• [Problem requirements]: Would you reproduce, word for word, only the lines running from the top of the data through the line containing "- şimdi Contacts", and none of the pictures?

'''

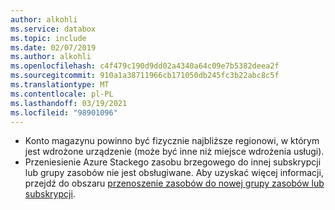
 ```yaml
---
author: alkohli
ms.service: databox
ms.topic: include
ms.date: 02/07/2019
ms.author: alkohli
ms.openlocfilehash: c4f479c190d9dd02a4340a64c09e7b5382deea2f
ms.sourcegitcommit: 910a1a38711966cb171050db245fc3b22abc8c5f
ms.translationtype: MT
ms.contentlocale: pl-PL
ms.lasthandoff: 03/19/2021
ms.locfileid: "98901096"
---
```

- Konto magazynu powinno być fizycznie najbliższe regionowi, w którym jest wdrożone urządzenie (może być inne niż miejsce wdrożenia usługi).
- Przeniesienie Azure Stackego zasobu brzegowego do innej subskrypcji lub grupy zasobów nie jest obsługiwane. Aby uzyskać więcej informacji, przejdź do obszaru [przenoszenie zasobów do nowej grupy zasobów lub subskrypcji](../articles/azure-resource-manager/management/move-resource-group-and-subscription.md).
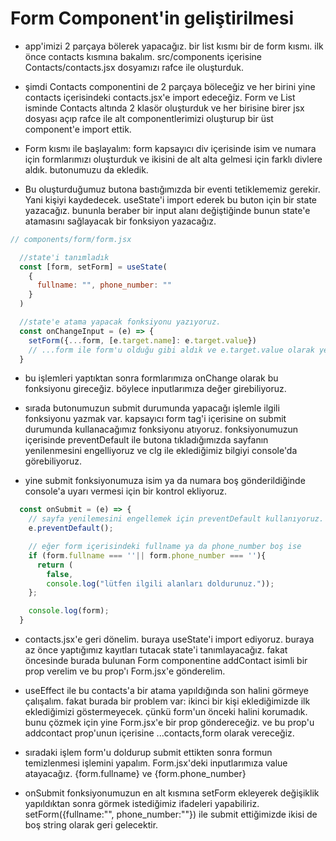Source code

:# Form Component'in geliştirilmesi

- app'imizi 2 parçaya bölerek yapacağız. bir list kısmı bir de form kısmı. ilk önce contacts kısmına bakalım. src/components içerisine Contacts/contacts.jsx dosyamızı rafce ile oluşturduk.

- şimdi Contacts componentini de 2 parçaya böleceğiz ve her birini yine contacts içerisindeki contacts.jsx'e import edeceğiz. Form ve List isminde Contacts altında 2 klasör oluşturduk ve her birisine birer jsx dosyası açıp rafce ile alt componentlerimizi oluşturup bir üst component'e import ettik.

- Form kısmı ile başlayalım: form kapsayıcı div içerisinde isim ve numara için formlarımızı oluşturduk ve ikisini de alt alta gelmesi için farklı divlere aldık. butonumuzu da ekledik.
- Bu oluşturduğumuz butona bastığımızda bir eventi tetiklememiz gerekir. Yani kişiyi kaydedecek. useState'i import ederek bu buton için bir state yazacağız. bununla beraber bir input alanı değiştiğinde bunun state'e atamasını sağlayacak bir fonksiyon yazacağız.

```jsx
// components/form/form.jsx

  //state'i tanımladık
  const [form, setForm] = useState(
    { 
      fullname: "", phone_number: ""
    }
  )

  //state'e atama yapacak fonksiyonu yazıyoruz.
  const onChangeInput = (e) => {
    setForm({...form, [e.target.name]: e.target.value})
    // ...form ile form'u olduğu gibi aldık ve e.target.value olarak yeni değer atadık.
  }
```

- bu işlemleri yaptıktan sonra formlarımıza onChange olarak bu fonksiyonu gireceğiz. böylece inputlarımıza değer girebiliyoruz. 

- sırada butonumuzun submit durumunda yapacağı işlemle ilgili fonksiyonu yazmak var. kapsayıcı form tag'i içerisine on submit durumunda kullanacağımız fonksiyonu atıyoruz. fonksiyonumuzun içerisinde preventDefault ile butona tıkladığımızda sayfanın yenilenmesini engelliyoruz ve clg ile eklediğimiz bilgiyi console'da görebiliyoruz.

- yine submit fonksiyonumuza isim ya da numara boş gönderildiğinde console'a uyarı vermesi için bir kontrol ekliyoruz.

```jsx
  const onSubmit = (e) => {
    // sayfa yenilemesini engellemek için preventDefault kullanıyoruz.
    e.preventDefault();

    // eğer form içerisindeki fullname ya da phone_number boş ise 
    if (form.fullname === ''|| form.phone_number === ''){
      return (
        false, 
        console.log("lütfen ilgili alanları doldurunuz."));
    };

    console.log(form);
  }
```

- contacts.jsx'e geri dönelim. buraya useState'i import ediyoruz. buraya az önce yaptığımız kayıtları tutacak state'i tanımlayacağız. fakat öncesinde burada bulunan Form componentine addContact isimli bir prop verelim ve bu prop'ı Form.jsx'e gönderelim.

- useEffect ile bu contacts'a bir atama yapıldığında son halini görmeye çalışalım. fakat burada bir problem var: ikinci bir kişi eklediğimizde ilk eklediğimizi göstermeyecek. çünkü form'un önceki halini korumadık. bunu çözmek için yine Form.jsx'e bir prop göndereceğiz. ve bu prop'u addcontact prop'unun içerisine ...contacts,form olarak vereceğiz.

- sıradaki işlem form'u doldurup submit ettikten sonra formun temizlenmesi işlemini yapalım. Form.jsx'deki inputlarımıza value atayacağız. {form.fullname} ve {form.phone_number}

- onSubmit fonksiyonumuzun en alt kısmına setForm ekleyerek değişiklik yapıldıktan sonra görmek istediğimiz ifadeleri yapabiliriz. setForm({fullname:"", phone_number:""}) ile submit ettiğimizde ikisi de boş string olarak geri gelecektir.






















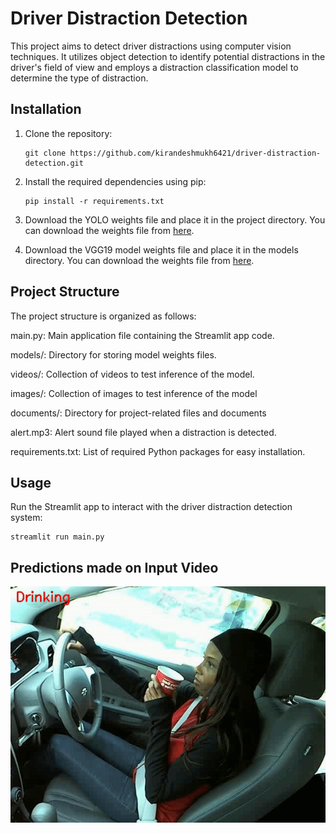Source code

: # Driver Distraction Detection

This project aims to detect driver distractions using computer vision techniques. It utilizes object detection to identify potential distractions in the driver's field of view and employs a distraction classification model to determine the type of distraction.


## Installation

1. Clone the repository:

   ```shell
   git clone https://github.com/kirandeshmukh6421/driver-distraction-detection.git

2. Install the required dependencies using pip:
   
   ```shell
   pip install -r requirements.txt

3. Download the YOLO weights file and place it in the project directory. You can download the weights file from [here](https://drive.google.com/file/d/1FiM0xf7engfJIrbDJptG-GBRh5nlLKe7/view?usp=sharing).

4. Download the VGG19 model weights file and place it in the models directory. You can download the weights file from [here](https://drive.google.com/file/d/1TeYYVQOgMGzx9gZg-WknPoXt7YeDHpz0/view?usp=sharing).

## Project Structure
The project structure is organized as follows:

main.py: Main application file containing the Streamlit app code.

models/: Directory for storing model weights files.

videos/: Collection of videos to test inference of the model.

images/: Collection of images to test inference of the model

documents/: Directory for project-related files and documents

alert.mp3: Alert sound file played when a distraction is detected.

requirements.txt: List of required Python packages for easy installation.


## Usage
Run the Streamlit app to interact with the driver distraction detection system:

```shell
streamlit run main.py 
```


## Predictions made on Input Video
![Output](/images/ezgif-1-ef1e0147eb.gif)



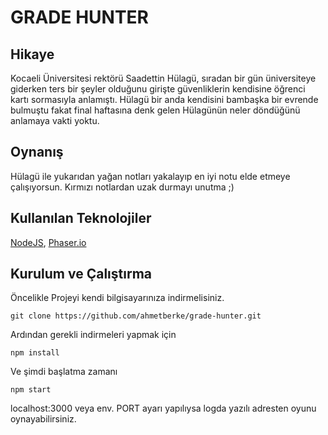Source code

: # GRADE HUNTER

## Hikaye
Kocaeli Üniversitesi rektörü Saadettin Hülagü, sıradan bir gün üniversiteye giderken ters bir şeyler olduğunu girişte güvenliklerin kendisine öğrenci kartı sormasıyla anlamıştı. Hülagü bir anda kendisini bambaşka bir evrende bulmuştu fakat final haftasına denk gelen Hülagünün neler döndüğünü anlamaya vakti yoktu. 

## Oynanış
Hülagü ile yukarıdan yağan notları yakalayıp en iyi notu elde etmeye çalışıyorsun. Kırmızı notlardan uzak durmayı unutma ;)

## Kullanılan Teknolojiler
[NodeJS](https://nodejs.org/en/), [Phaser.io](https://phaser.io/) 

## Kurulum ve Çalıştırma
Öncelikle Projeyi kendi bilgisayarınıza indirmelisiniz.
```
git clone https://github.com/ahmetberke/grade-hunter.git 
```
Ardından gerekli indirmeleri yapmak için
```
npm install
```
Ve şimdi başlatma zamanı
```
npm start
```
localhost:3000 veya env. PORT ayarı yapılıysa logda yazılı adresten oyunu oynayabilirsiniz.

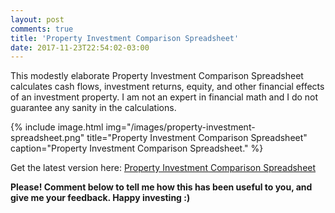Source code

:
 ```yaml
---
layout: post
comments: true
title: 'Property Investment Comparison Spreadsheet'
date: 2017-11-23T22:54:02-03:00
---
```


This modestly elaborate Property Investment Comparison Spreadsheet calculates
cash flows, investment returns, equity, and other financial effects of an
investment property. I am not an expert in financial math and I do not guarantee
any sanity in the calculations.

{% include image.html
    img="/images/property-investment-spreadsheet.png"
    title="Property Investment Comparison Spreadsheet"
    caption="Property Investment Comparison Spreadsheet."
    %}
    
Get the latest version here: [Property Investment Comparison Spreadsheet](https://docs.google.com/spreadsheets/d/1SZNKkJD_lWCVqDc-BBjANKnGmdWDZRRoTFUZLy3yzrc/edit?usp=sharing)

**Please! Comment below to tell me how this has been useful to you, and give me
your feedback. Happy investing :)**
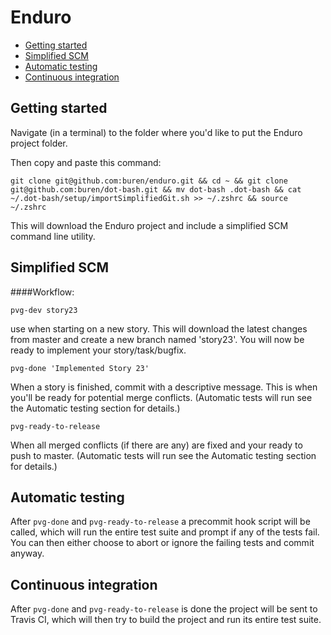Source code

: # Enduro


- [Getting started](README.md#getting-started)
- [Simplified SCM](README.md#simplified-scm)
- [Automatic testing](README.md#automatic-testing)
- [Continuous integration](README.md#continuous-integration)

## Getting started

Navigate (in a terminal) to the folder where you'd like to put the Enduro project folder.

Then copy and paste this command:

    git clone git@github.com:buren/enduro.git && cd ~ && git clone git@github.com:buren/dot-bash.git && mv dot-bash .dot-bash && cat ~/.dot-bash/setup/importSimplifiedGit.sh >> ~/.zshrc && source ~/.zshrc

This will download the Enduro project and include a simplified SCM command line utility. 


## Simplified SCM

####Workflow:

    pvg-dev story23                 
use when starting on a new story.
This will download the latest changes from master and create a new branch named 'story23'.
You will now be ready to implement your story/task/bugfix.

    pvg-done 'Implemented Story 23'
When a story is finished, commit with a descriptive message. 
This is when you'll be ready for potential merge conflicts.
(Automatic tests will run see the Automatic testing section for details.)

    pvg-ready-to-release
When all merged conflicts (if there are any) are fixed and your ready to push to master.
(Automatic tests will run see the Automatic testing section for details.)


## Automatic testing
After ```pvg-done``` and ```pvg-ready-to-release``` a precommit hook script will be called, which will run the entire test suite and prompt if any of the tests fail. You can then either choose to abort or ignore the failing tests and commit anyway. 
    
    
## Continuous integration

After ```pvg-done``` and ```pvg-ready-to-release``` is done the project will be sent to Travis CI, which will then try to build the project and run its entire test suite.

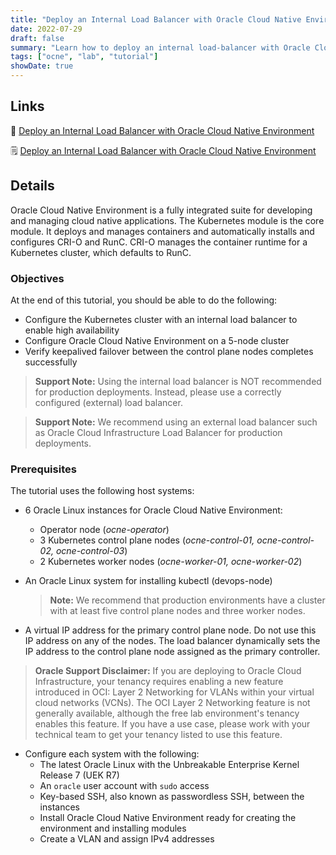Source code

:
 ```yaml
---
title: "Deploy an Internal Load Balancer with Oracle Cloud Native Environment"
date: 2022-07-29
draft: false
summary: "Learn how to deploy an internal load-balancer with Oracle Cloud Native Environment to enable high availability."
tags: ["ocne", "lab", "tutorial"]
showDate: true
---
```


## Links

:crescent_moon: [Deploy an Internal Load Balancer with Oracle Cloud Native Environment](https://luna.oracle.com/lab/15c6f5a7-9fec-4946-bb42-92dd41310fdf)

:spiral_notepad: [Deploy an Internal Load Balancer with Oracle Cloud Native Environment](https://docs.oracle.com/en/learn/ocne-install-ha)

## Details

Oracle Cloud Native Environment is a fully integrated suite for developing and managing cloud native applications. The Kubernetes module is the core module. It deploys and manages containers and automatically installs and configures CRI-O and RunC. CRI-O manages the container runtime for a Kubernetes cluster, which defaults to RunC.

### Objectives

At the end of this tutorial, you should be able to do the following:

- Configure the Kubernetes cluster with an internal load balancer to enable high availability
- Configure Oracle Cloud Native Environment on a 5-node cluster
- Verify keepalived failover between the control plane nodes completes successfully

> **Support Note:** Using the internal load balancer is NOT recommended for production deployments. Instead, please use a correctly configured (external) load balancer.

> **Support Note:** We recommend using an external load balancer such as Oracle Cloud Infrastructure Load Balancer for production deployments.

### Prerequisites

The tutorial uses the following host systems:

- 6 Oracle Linux instances for Oracle Cloud Native Environment:
  - Operator node (_ocne-operator_)
  - 3 Kubernetes control plane nodes (_ocne-control-01, ocne-control-02, ocne-control-03_)
  - 2 Kubernetes worker nodes (_ocne-worker-01, ocne-worker-02_)

- An Oracle Linux system for installing kubectl (devops-node)

  > **Note:**  We recommend that production environments have a cluster with at least five control plane nodes and three worker nodes.

- A virtual IP address for the primary control plane node. Do not use this IP address on any of the nodes. The load balancer dynamically sets the IP address to the control plane node assigned as the primary controller.

> **Oracle Support Disclaimer:** If you are deploying to Oracle Cloud Infrastructure, your tenancy requires enabling a new feature introduced in OCI: Layer 2 Networking for VLANs within your virtual cloud networks (VCNs). The OCI Layer 2 Networking feature is not generally available, although the free lab environment's tenancy enables this feature. If you have a use case, please work with your technical team to get your tenancy listed to use this feature.

- Configure each system with the following:
  - The latest Oracle Linux with the Unbreakable Enterprise Kernel Release 7 (UEK R7)
  - An `oracle` user account with `sudo` access
  - Key-based SSH, also known as passwordless SSH, between the instances
  - Install Oracle Cloud Native Environment ready for creating the environment and installing modules
  - Create a VLAN and assign IPv4 addresses
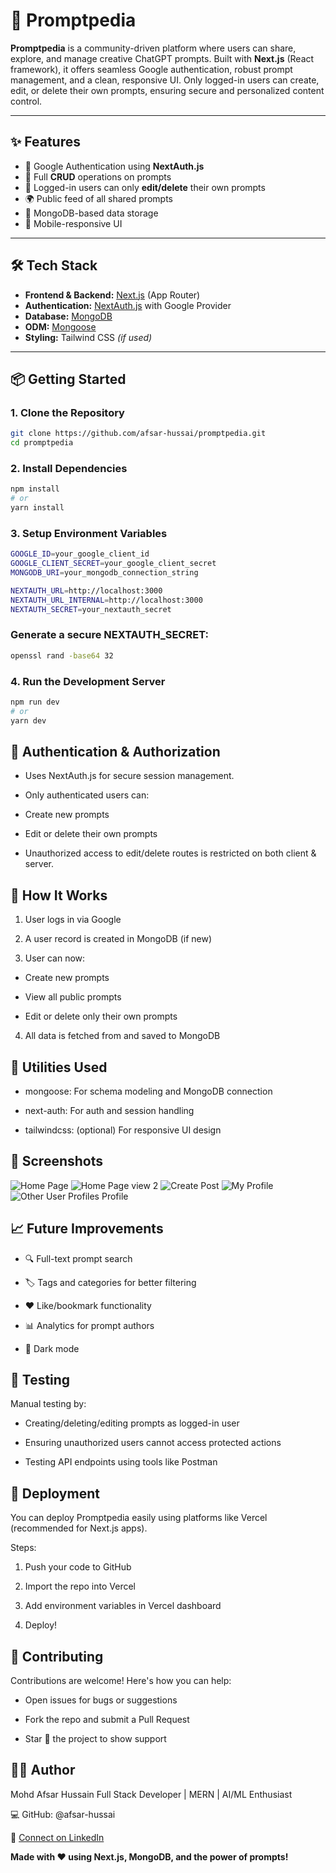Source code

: # 🧠 Promptpedia

**Promptpedia** is a community-driven platform where users can share, explore, and manage creative ChatGPT prompts. Built with **Next.js** (React framework), it offers seamless Google authentication, robust prompt management, and a clean, responsive UI. Only logged-in users can create, edit, or delete their own prompts, ensuring secure and personalized content control.

---

## ✨ Features

- 🔐 Google Authentication using **NextAuth.js**
- 🧾 Full **CRUD** operations on prompts
- 👤 Logged-in users can only **edit/delete** their own prompts
- 🌍 Public feed of all shared prompts
- 🧠 MongoDB-based data storage
- 📱 Mobile-responsive UI

---

## 🛠 Tech Stack

- **Frontend & Backend:** [Next.js](https://nextjs.org/) (App Router)
- **Authentication:** [NextAuth.js](https://next-auth.js.org/) with Google Provider
- **Database:** [MongoDB](https://www.mongodb.com/)
- **ODM:** [Mongoose](https://mongoosejs.com/)
- **Styling:** Tailwind CSS *(if used)*

---

## 📦 Getting Started

### 1. Clone the Repository

```bash
git clone https://github.com/afsar-hussai/promptpedia.git
cd promptpedia
```

### 2. Install Dependencies

```bash
npm install
# or
yarn install

```
### 3. Setup Environment Variables

```bash
GOOGLE_ID=your_google_client_id
GOOGLE_CLIENT_SECRET=your_google_client_secret
MONGODB_URI=your_mongodb_connection_string

NEXTAUTH_URL=http://localhost:3000
NEXTAUTH_URL_INTERNAL=http://localhost:3000
NEXTAUTH_SECRET=your_nextauth_secret
```
### Generate a secure NEXTAUTH_SECRET:
```bash
openssl rand -base64 32
```
### 4. Run the Development Server
```bash
npm run dev
# or
yarn dev

```
## 🔐 Authentication & Authorization

- Uses NextAuth.js for secure session management.

- Only authenticated users can:

- Create new prompts

- Edit or delete their own prompts

- Unauthorized access to edit/delete routes is restricted on both client & server.

## 🧠 How It Works

1. User logs in via Google

2. A user record is created in MongoDB (if new)

3. User can now:

- Create new prompts

- View all public prompts

- Edit or delete only their own prompts

4. All data is fetched from and saved to MongoDB

## 🧰 Utilities Used

- mongoose: For schema modeling and MongoDB connection

- next-auth: For auth and session handling

- tailwindcss: (optional) For responsive UI design

## 📸 Screenshots

![Home Page](./public/assets/images/image.png)
![Home Page view 2](./public/assets/images/image3.png)
![Create Post](./public/assets/images/image2.png)
![My Profile](./public/assets/images/image4.png)
![Other User Profiles Profile](./public/assets/images/image5.png)


## 📈 Future Improvements
- 🔍 Full-text prompt search

- 🏷️ Tags and categories for better filtering

- ❤️ Like/bookmark functionality

- 📊 Analytics for prompt authors

- 🌙 Dark mode

## 🧪 Testing

Manual testing by:

- Creating/deleting/editing prompts as logged-in user

- Ensuring unauthorized users cannot access protected actions

- Testing API endpoints using tools like Postman

## 🚀 Deployment

You can deploy Promptpedia easily using platforms like Vercel (recommended for Next.js apps).

Steps:

1. Push your code to GitHub

2. Import the repo into Vercel

3. Add environment variables in Vercel dashboard

4. Deploy!

## 🙌 Contributing
Contributions are welcome! Here's how you can help:

- Open issues for bugs or suggestions

- Fork the repo and submit a Pull Request

- Star 🌟 the project to show support

## 👨‍💻 Author
Mohd Afsar Hussain
Full Stack Developer | MERN | AI/ML Enthusiast

💻 GitHub: @afsar-hussai

🔗 [Connect on LinkedIn](https://www.linkedin.com/in/mohdafsarhussain)

**Made with ❤️ using Next.js, MongoDB, and the power of prompts!**
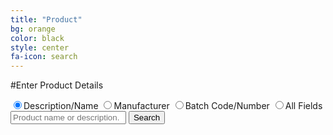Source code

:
 ```yaml
---
title: "Product"
bg: orange
color: black
style: center
fa-icon: search
---
```


#Enter Product Details

<div style="position: relative; height: 100px;" id="searchBox">
	<span><input type="radio" name="searchtype" id="radioDesc" value="product_description" checked="checked"/><label>Description/Name</label></span>
	<span><input type="radio" name="searchtype" id="radioManu" value="product_description.recalling_firm"/><label>Manufacturer</label></span>
	<span><input type="radio" name="searchtype" id="radioBatc" value="code_info.product_description"/><label>Batch Code/Number</label></span>
	<span><input type="radio" name="searchtype" id="radioAny" value=""/><label>All Fields</label></span>
	<div class="searchform cf">
		<input id="searchTextbox" type="text" placeholder="Product name or description.">
		<button id="searchButton">
			Search
		</button>
	</div>
</div>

'''

• [Your solution]:
 ```yaml
---
author: alkohli
ms.service: databox
ms.topic: include
ms.date: 02/07/2019
ms.author: alkohli
ms.openlocfilehash: c4f479c190d9dd02a4340a64c09e7b5382deea2f
ms.sourcegitcommit: 910a1a38711966cb171050db245fc3b22abc8c5f
ms.translationtype: MT
ms.contentlocale: pl-PL
ms.lasthandoff: 03/19/2021
ms.locfileid: "98901096"
---
```

- Konto magazynu powinno być fizycznie najbliższe regionowi, w którym jest wdrożone urządzenie (może być inne niż miejsce wdrożenia usługi).
- Przeniesienie Azure Stackego zasobu brzegowego do innej subskrypcji lub grupy zasobów nie jest obsługiwane. Aby uzyskać więcej informacji, przejdź do obszaru [przenoszenie zasobów do nowej grupy zasobów lub subskrypcji](../articles/azure-resource-manager/management/move-resource-group-and-subscription.md).
Source code

:# Form Component'in geliştirilmesi

- app'imizi 2 parçaya bölerek yapacağız. bir list kısmı bir de form kısmı. ilk önce contacts kısmına bakalım. src/components içerisine Contacts/contacts.jsx dosyamızı rafce ile oluşturduk.

- şimdi Contacts componentini de 2 parçaya böleceğiz ve her birini yine contacts içerisindeki contacts.jsx'e import edeceğiz. Form ve List isminde Contacts altında 2 klasör oluşturduk ve her birisine birer jsx dosyası açıp rafce ile alt componentlerimizi oluşturup bir üst component'e import ettik.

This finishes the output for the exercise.